[Opening Supplied records section]

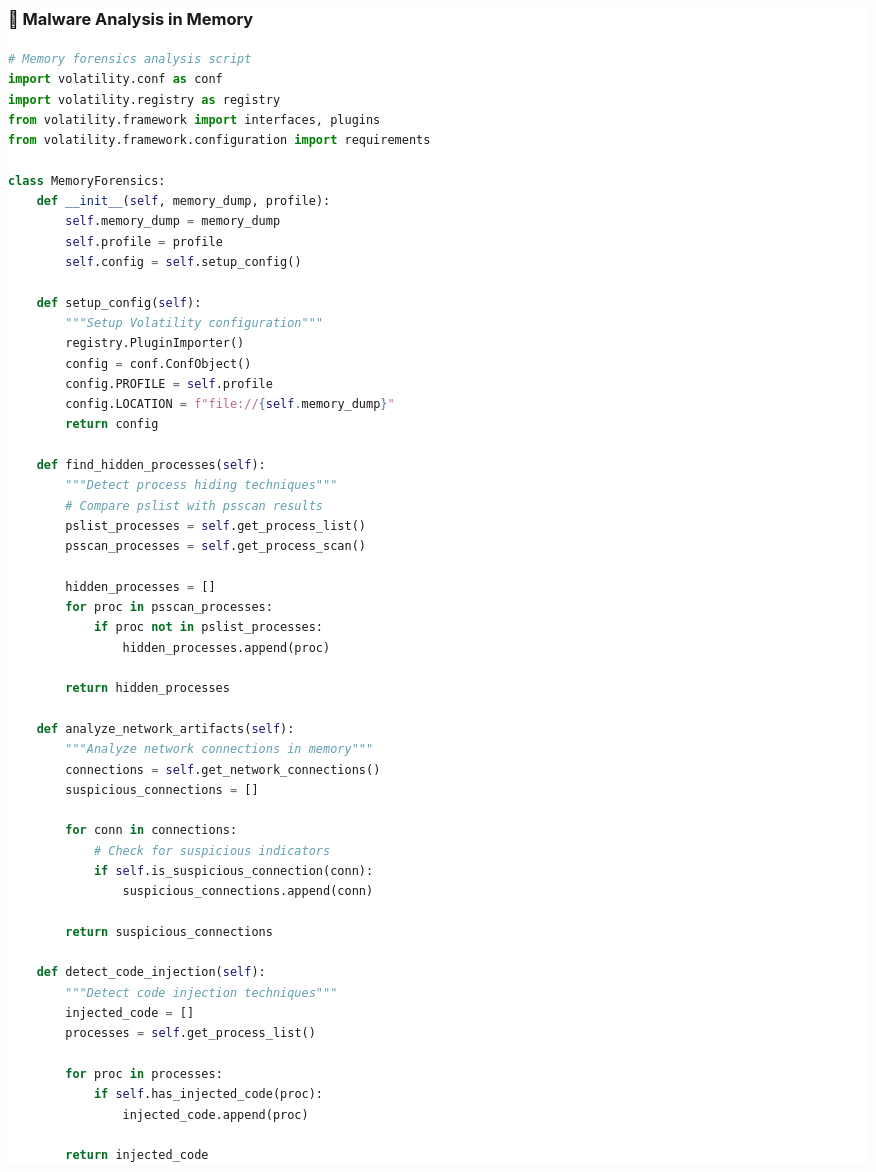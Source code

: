 
### 🦠 Malware Analysis in Memory
```python
# Memory forensics analysis script
import volatility.conf as conf
import volatility.registry as registry
from volatility.framework import interfaces, plugins
from volatility.framework.configuration import requirements

class MemoryForensics:
    def __init__(self, memory_dump, profile):
        self.memory_dump = memory_dump
        self.profile = profile
        self.config = self.setup_config()
    
    def setup_config(self):
        """Setup Volatility configuration"""
        registry.PluginImporter()
        config = conf.ConfObject()
        config.PROFILE = self.profile
        config.LOCATION = f"file://{self.memory_dump}"
        return config
    
    def find_hidden_processes(self):
        """Detect process hiding techniques"""
        # Compare pslist with psscan results
        pslist_processes = self.get_process_list()
        psscan_processes = self.get_process_scan()
        
        hidden_processes = []
        for proc in psscan_processes:
            if proc not in pslist_processes:
                hidden_processes.append(proc)
        
        return hidden_processes
    
    def analyze_network_artifacts(self):
        """Analyze network connections in memory"""
        connections = self.get_network_connections()
        suspicious_connections = []
        
        for conn in connections:
            # Check for suspicious indicators
            if self.is_suspicious_connection(conn):
                suspicious_connections.append(conn)
        
        return suspicious_connections
    
    def detect_code_injection(self):
        """Detect code injection techniques"""
        injected_code = []
        processes = self.get_process_list()
        
        for proc in processes:
            if self.has_injected_code(proc):
                injected_code.append(proc)
        
        return injected_code
```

[Closing Supplied records section]

Try it - Transcribe every entry exactly, omitting pictures.

Written solution -
Source code

: 
### 🦠 Malware Analysis in Memory
```python
# Memory forensics analysis script
import volatility.conf as conf
import volatility.registry as registry
from volatility.framework import interfaces, plugins
from volatility.framework.configuration import requirements

class MemoryForensics:
    def __init__(self, memory_dump, profile):
        self.memory_dump = memory_dump
        self.profile = profile
        self.config = self.setup_config()
    
    def setup_config(self):
        """Setup Volatility configuration"""
        registry.PluginImporter()
        config = conf.ConfObject()
        config.PROFILE = self.profile
        config.LOCATION = f"file://{self.memory_dump}"
        return config
    
    def find_hidden_processes(self):
        """Detect process hiding techniques"""
        # Compare pslist with psscan results
        pslist_processes = self.get_process_list()
        psscan_processes = self.get_process_scan()
        
        hidden_processes = []
        for proc in psscan_processes:
            if proc not in pslist_processes:
                hidden_processes.append(proc)
        
        return hidden_processes
    
    def analyze_network_artifacts(self):
        """Analyze network connections in memory"""
        connections = self.get_network_connections()
        suspicious_connections = []
        
        for conn in connections:
            # Check for suspicious indicators
            if self.is_suspicious_connection(conn):
                suspicious_connections.append(conn)
        
        return suspicious_connections
    
    def detect_code_injection(self):
        """Detect code injection techniques"""
        injected_code = []
        processes = self.get_process_list()
        
        for proc in processes:
            if self.has_injected_code(proc):
                injected_code.append(proc)
        
        return injected_code
```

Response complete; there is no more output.